A prática não é reconhecida dentro das universidades. Professor da Faculdade de Odontologia da USP (Universidade de São Paulo) e da São Leopoldo Mandic, José Carlos Imparato explica que, além disso, o conceito defendido dentro da odontologia biológica é antigo.

“É como se a academia estivesse errada e eles estivessem certos porque vendem essa teoria como algo novo, mas na verdade são conceitos velhos de livros antigos e de escolas que nunca se provaram dentro da ciência. Até porque, se tivessem se provado, a gente estaria usando”, completa Imparato.

Atualmente, as especialidades reconhecidas pelo CFO são: acupuntura; cirurgia e traumatologia bucomaxilofaciais; dentística; DTM (disfunção temporomandibular) e dor orofacial; endodontia; estomatologia; harmonização orofacial; homeopatia; implantodontia; odontogeriatria; odontologia do esporte; odontologia do trabalho; odontologia hospitalar; odontologia legal; odontologia para pacientes com necessidades especiais; odontopediatria; ortodontia; ortopedia funcional dos maxilares; patologia oral e maxilofacial; periodontia; prótese bucomaxilofacial; prótese dentária; radiologia odontológica e imaginologia; e saúde coletiva.

A autarquia sugere ainda que as denúncias contra profissionais intitulados como dentistas biológicos seja feita aos conselhos regionais de odontologia de acordo com o estado de atuação do dentista.

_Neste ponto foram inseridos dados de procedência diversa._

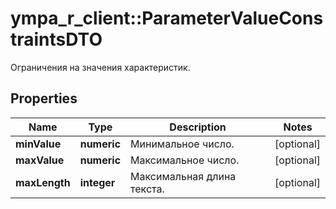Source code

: # ympa_r_client::ParameterValueConstraintsDTO

Ограничения на значения характеристик.

## Properties
Name | Type | Description | Notes
------------ | ------------- | ------------- | -------------
**minValue** | **numeric** | Минимальное число. | [optional] 
**maxValue** | **numeric** | Максимальное число. | [optional] 
**maxLength** | **integer** | Максимальная длина текста. | [optional] 


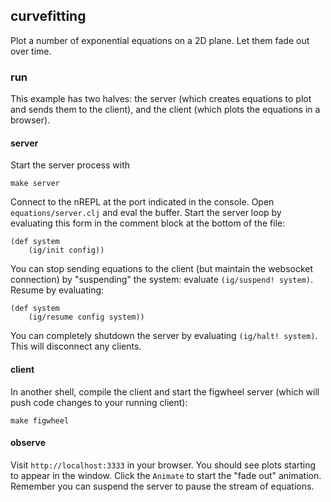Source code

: ## curvefitting

Plot a number of exponential equations on a 2D plane. Let them fade out over time.

### run

This example has two halves: the server (which creates equations to plot and sends them to the client), and the client (which plots the equations in a browser).

#### server

Start the server process with

    make server

Connect to the nREPL at the port indicated in the console. Open `equations/server.clj` and eval the buffer. Start the server loop by evaluating this form in the comment block at the bottom of the file:

    (def system
        (ig/init config))

You can stop sending equations to the client (but maintain the websocket connection) by "suspending" the system: evaluate `(ig/suspend! system)`. Resume by evaluating:

    (def system
        (ig/resume config system))

You can completely shutdown the server by evaluating `(ig/halt! system)`. This will disconnect any clients.

#### client

In another shell, compile the client and start the figwheel server (which will push code changes to your running client):

    make figwheel

#### observe

Visit `http://localhost:3333` in your browser. You should see plots starting to appear in the window. Click the `Animate` to start the "fade out" animation. Remember you can suspend the server to pause the stream of equations.

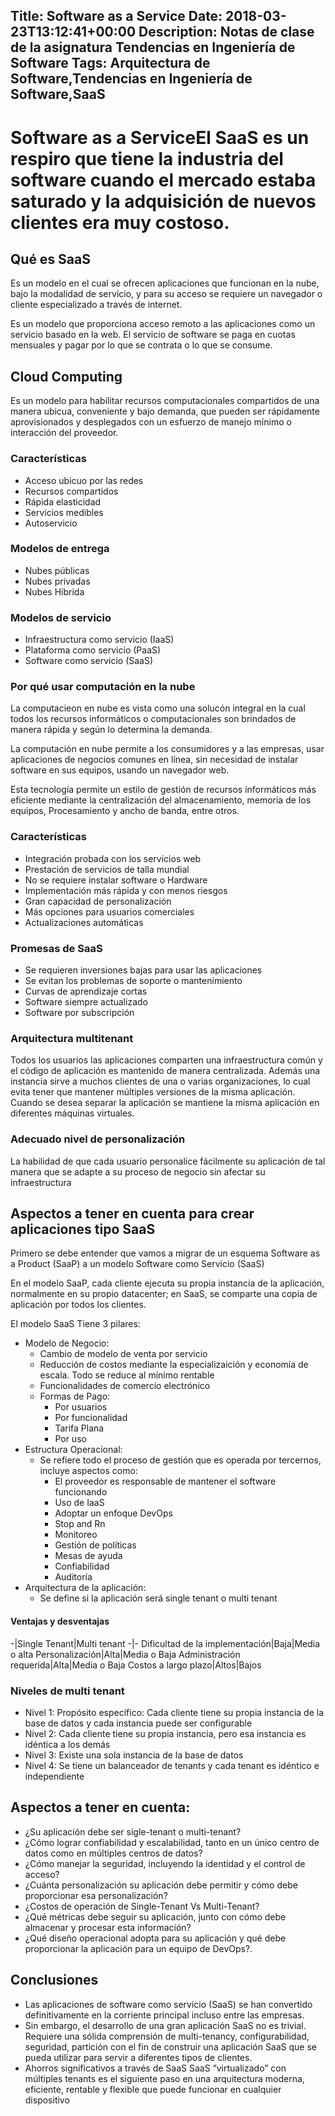 Title: Software as a Service
Date: 2018-03-23T13:12:41+00:00
Description: Notas de clase de la asignatura Tendencias en Ingeniería de Software
Tags: Arquitectura de Software,Tendencias en Ingeniería de Software,SaaS
---
# Software as a ServiceEl SaaS es un respiro que tiene la industria del software cuando el mercado estaba saturado y la adquisición de nuevos clientes era muy costoso.

## Qué es SaaS
Es un modelo en el cual se ofrecen aplicaciones que funcionan en la nube, bajo la modalidad de servicio, y para su acceso se requiere un navegador o cliente especializado a través de internet.

Es un modelo que proporciona acceso remoto a las aplicaciones como un servicio basado en la web. El servicio de software se paga en cuotas mensuales y pagar por lo que se contrata o lo que se consume.

## Cloud Computing

Es un modelo para habilitar recursos computacionales compartidos de una manera ubicua, conveniente y bajo demanda, que pueden ser rápidamente aprovisionados y desplegados con un esfuerzo de manejo mínimo o interacción del proveedor.

### Características

* Acceso ubicuo por las redes
* Recursos compartidos
* Rápida elasticidad
* Servicios medibles
* Autoservicio

### Modelos de entrega
* Nubes públicas
* Nubes privadas
* Nubes Híbrida

### Modelos de servicio

* Infraestructura como servicio (IaaS)
* Plataforma como servicio (PaaS)
* Software como servicio (SaaS)

### Por qué usar computación en la nube

La computacieon en nube es vista como una solucón integral en la cual todos los recursos informáticos o computacionales son brindados de manera rápida y según lo determina la demanda.

La computación en nube permite a los consumidores y a las empresas, usar aplicaciones de negocios comunes en línea, sin necesidad de instalar software en sus equipos, usando un navegador web.

Esta tecnología permite un estilo de gestión de recursos informáticos más eficiente mediante la centralización del almacenamiento, memoria de los equipos, Procesamiento y ancho de banda, entre otros.


### Características

* Integración probada con los servicios web
* Prestación de servicios de talla mundial
* No se requiere instalar software o Hardware
* Implementación más rápida y con menos riesgos
* Gran capacidad de personalización
* Más opciones para usuarios comerciales
* Actualizaciones automáticas

### Promesas de SaaS

* Se requieren inversiones bajas para usar las aplicaciones
* Se evitan los problemas de soporte o mantenimiento
* Curvas de aprendizaje cortas
* Software siempre actualizado
* Software por subscripción


### Arquitectura multitenant

Todos los usuarios las aplicaciones comparten una infraestructura común y el código de aplicación es mantenido de manera centralizada. Además una instancia sirve a muchos clientes de una o varias organizaciones, lo cual evita tener que mantener múltiples versiones de la misma aplicación. Cuando se desea separar la aplicación se mantiene la misma aplicación en diferentes máquinas virtuales.

### Adecuado nivel de personalización

La habilidad de que cada usuario personalice fácilmente su aplicación de tal manera que se adapte a su proceso de negocio sin afectar su infraestructura

## Aspectos a tener en cuenta para crear aplicaciones tipo SaaS

Primero se debe entender que vamos a migrar de un esquema Software as a Product (SaaP) a un modelo Software como Servicio (SaaS)

En el modelo SaaP, cada cliente ejecuta su propia instancia de la aplicación, normalmente en su propio datacenter; en SaaS, se comparte una copia de aplicación por todos los clientes.

El modelo SaaS Tiene 3 pilares:

* Modelo de Negocio: 
    * Cambio de modelo de venta por servicio
    * Reducción de costos mediante la especializaición y economía de escala. Todo se reduce al mínimo rentable
    * Funcionalidades de comercio electrónico
    * Formas de Pago:
        * Por usuarios
        * Por funcionalidad
        * Tarifa Plana
        * Por uso
* Estructura Operacional:
    * Se refiere todo el proceso de gestión que es operada por tercernos, incluye aspectos como:
        * El proveedor es responsable de mantener el software funcionando
        * Uso de IaaS
        * Adoptar un enfoque DevOps
        * Stop and Rn
        * Monitoreo
        * Gestión de políticas
        * Mesas de ayuda
        * Confiabilidad
        * Auditoría
* Arquitectura de la aplicación:
    * Se define si la aplicación será single tenant o multi tenant

#### Ventajas y desventajas

-|Single Tenant|Multi tenant
-|-
Dificultad de la implementación|Baja|Media o alta
Personalización|Alta|Media o Baja
Administración requerida|Alta|Media o Baja
Costos a largo plazo|Altos|Bajos

### Niveles de multi tenant

* Nivel 1: Propósito específico: Cada cliente tiene su propia instancia de la base de datos y cada instancia puede ser configurable
* Nivel 2: Cada cliente tiene su propia instancia, pero esa instancia es idéntica a los demás
* Nivel 3: Existe una sola instancia de la base de datos
* Nivel 4: Se tiene un balanceador de tenants y cada tenant es idéntico e independiente

## Aspectos a tener en cuenta:

* ¿Su aplicación debe ser sigle-tenant o multi-tenant? 
* ¿Cómo lograr confiabilidad y escalabilidad, tanto en un único centro de datos como en múltiples centros de datos? 
* ¿Cómo manejar la seguridad, incluyendo la identidad y el control de acceso?
* ¿Cuánta personalización su aplicación debe permitir y cómo debe proporcionar esa personalización? 
* ¿Costos de operación de Single-Tenant Vs Multi-Tenant? 
* ¿Qué métricas debe seguir su aplicación, junto con cómo debe almacenar y procesar esta información? 
* ¿Qué diseño operacional adopta para su aplicación y qué debe proporcionar la aplicación para un equipo de DevOps?.

## Conclusiones
* Las aplicaciones de software como servicio (SaaS) se han convertido definitivamente en la corriente principal incluso entre las empresas.
* Sin embargo, el desarrollo de una gran aplicación SaaS no es trivial. Requiere una sólida comprensión de multi-tenancy, configurabilidad, seguridad, partición con el fin de construir una aplicación SaaS que se pueda utilizar para servir a diferentes tipos de clientes.
* Ahorros significativos a través de SaaS SaaS “virtualizado” con múltiples tenants es el siguiente paso en una arquitectura moderna, eficiente, rentable y flexible que puede funcionar en cualquier dispositivo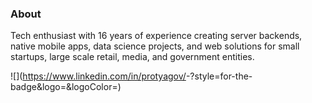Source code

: ### About

Tech enthusiast with 16 years of experience creating server backends, native mobile apps, data science projects, and web solutions for small startups, large scale retail, media, and government entities.



![<LinkedIn>](https://www.linkedin.com/in/protyagov/<LinkedIn>-<blue>?style=for-the-badge&logo=<Icon Name>&logoColor=<Logo Color>)

<!--
**protyagov/protyagov** is a ✨ _special_ ✨ repository because its `README.md` (this file) appears on your GitHub profile.

Here are some ideas to get you started:

- 🔭 I’m currently working on ...
- 🌱 I’m currently learning ...
- 👯 I’m looking to collaborate on ...
- 🤔 I’m looking for help with ...
- 💬 Ask me about ...
- 📫 How to reach me: ...
- 😄 Pronouns: ...
- ⚡ Fun fact: ...
-->
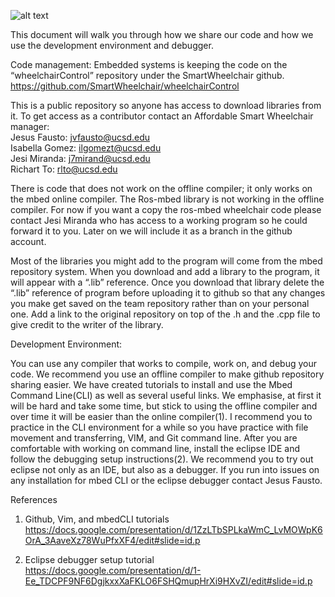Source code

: ![alt text](https://github.com/SmartWheelchair/Systems/blob/master/Wheelchair%203D%20Part%20Images/UCSD_Wheelchair_Team_Logo.png "Logo")

This document will walk you through how we share our code and how we use the development environment and debugger.

Code management:
Embedded systems is keeping the code on the “wheelchairControl” repository under the SmartWheelchair github.
https://github.com/SmartWheelchair/wheelchairControl

This is a public repository so anyone has access to download libraries from it. To get access as a contributor contact an Affordable Smart Wheelchair manager:  
Jesus Fausto: jvfausto@ucsd.edu  
Isabella Gomez: ilgomezt@ucsd.edu  
Jesi Miranda: j7mirand@ucsd.edu  
Richart To: rlto@ucsd.edu  
  
There is code that does not work on the offline compiler; it only works on the mbed online compiler. The Ros-mbed library is not working in the offline compiler. For now if you want a copy the ros-mbed wheelchair code please contact Jesi Miranda who has access to a working program so he could forward it to you. Later on we will include it as a branch in the github account.

Most of the libraries you might add to the program will come from the mbed repository system. When you download and add a library to the program, it will appear with a “.lib” reference. Once you download that library delete the “.lib” reference of program before uploading it to github so that any changes you make get saved on the team repository rather than on your personal one. Add a link to the original repository on top of the .h and the .cpp file to give credit to the writer of the library.

Development Environment:

You can use any compiler that works to compile, work on, and debug your code. We recommend you use an offline compiler to make github repository sharing easier. 
We have created tutorials to install and use the Mbed Command Line(CLI) as well as several useful links. We emphasise, at first it will be hard and take some time, but stick to using the offline compiler and over time it will be easier than the online compiler(1).
I recommend you to practice in the CLI environment for a while so you have practice with file movement and transferring, VIM, and Git command line.
After you are comfortable with working on command line, install the eclipse IDE and follow the debugging setup instructions(2). We recommend you to try out eclipse not only as an IDE, but also as a debugger.
If you run into issues on any installation for mbed CLI or the eclipse debugger contact Jesus Fausto.


References
1. Github, Vim, and mbedCLI tutorials
https://docs.google.com/presentation/d/1ZzLTbSPLkaWmC_LvMOWpK6OrA_3AaveXz78WuPfxXF4/edit#slide=id.p

2. Eclipse debugger setup tutorial
https://docs.google.com/presentation/d/1-Ee_TDCPF9NF6DgjkxxXaFKLO6FSHQmupHrXi9HXvZI/edit#slide=id.p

Em nota, o CRO-CE (Conselho Regional de Odontologia do Ceará) diz acompanhar com atenção as discussões em torno da chamada odontologia biológica e que é importante esclarecer que, embora divulgada por alguns profissionais, não é reconhecida como especialidade

“Todo tratamento odontológico deve estar baseado em evidências científicas consolidadas, seguindo as diretrizes estabelecidas pelo CFO e pelos órgãos de saúde competentes. O CRO-CE reforça seu compromisso com a ética, a ciência e a segurança dos pacientes, alertando que práticas sem respaldo técnico ou científico podem representar riscos à saúde da população”, informa o comunicado.

O conselho cearense diz ainda que casos suspeitos de exercício irregular da profissão ou de práticas não reconhecidas podem ser denunciados de forma sigilosa pelos canais oficiais do CRO-CE, disponíveis no site cro-ce.org.br.

Em nota, o CROSP (Conselho Regional de Odontologia de São Paulo) reitera que a odontologia biológica não é uma especialidade reconhecida e considera grave a prática de divulgação de técnicas e abordagens que utilizam termos como “biológica”, “natural” ou “alternativa” para atrair pacientes sem o devido embasamento técnico, ético e legal.